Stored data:
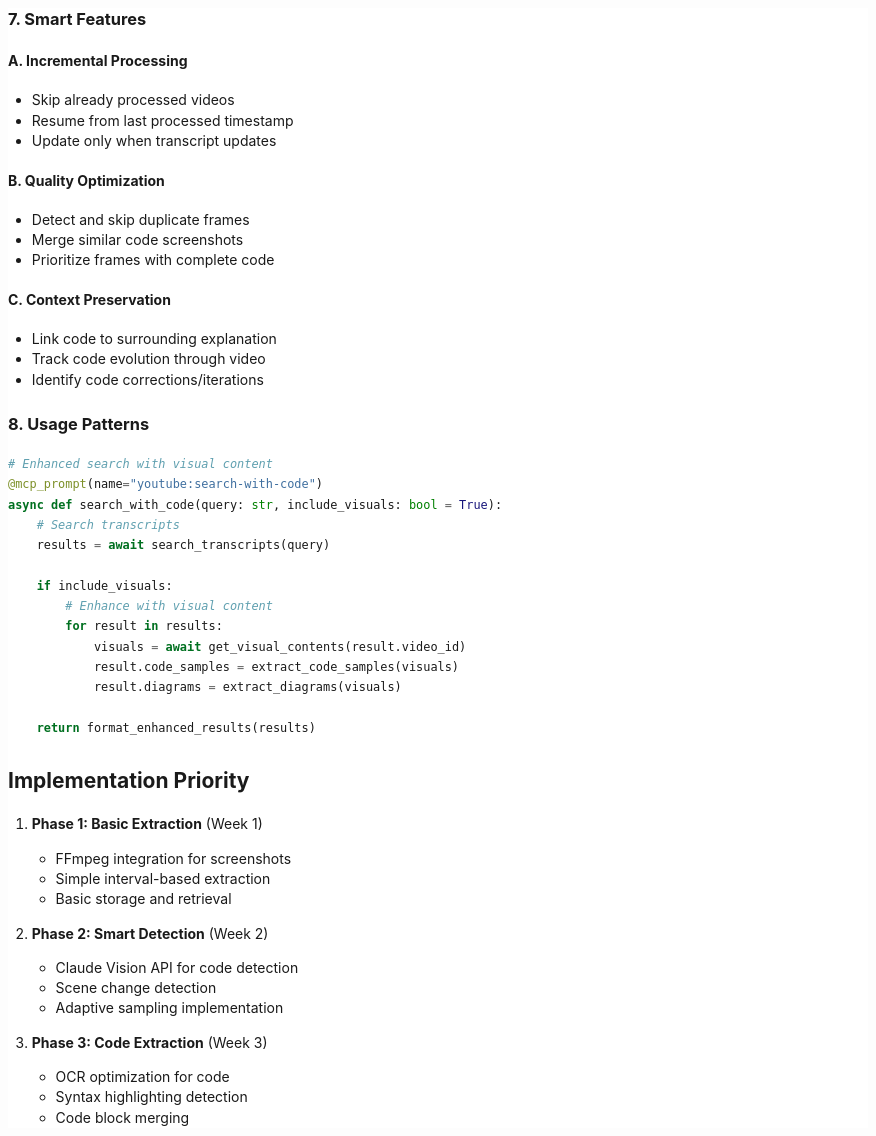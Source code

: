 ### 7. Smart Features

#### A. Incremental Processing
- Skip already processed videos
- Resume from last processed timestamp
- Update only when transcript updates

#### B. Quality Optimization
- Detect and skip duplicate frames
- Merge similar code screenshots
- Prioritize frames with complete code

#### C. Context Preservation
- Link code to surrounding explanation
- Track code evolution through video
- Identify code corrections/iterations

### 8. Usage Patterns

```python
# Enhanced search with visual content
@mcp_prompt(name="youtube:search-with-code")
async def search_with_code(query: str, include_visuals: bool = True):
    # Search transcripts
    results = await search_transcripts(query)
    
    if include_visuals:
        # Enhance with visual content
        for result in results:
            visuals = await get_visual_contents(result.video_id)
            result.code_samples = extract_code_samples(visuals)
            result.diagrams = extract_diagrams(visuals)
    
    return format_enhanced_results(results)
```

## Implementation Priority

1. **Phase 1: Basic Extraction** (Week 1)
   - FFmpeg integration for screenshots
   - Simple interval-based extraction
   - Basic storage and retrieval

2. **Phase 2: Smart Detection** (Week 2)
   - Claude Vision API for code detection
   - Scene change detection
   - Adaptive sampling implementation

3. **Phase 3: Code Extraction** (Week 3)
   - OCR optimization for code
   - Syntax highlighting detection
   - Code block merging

Exercise: Every line above that includes the word "Smart" should be listed.

Answer to the exercise:
: ### 7. Smart Features
2. **Phase 2: Smart Detection** (Week 2)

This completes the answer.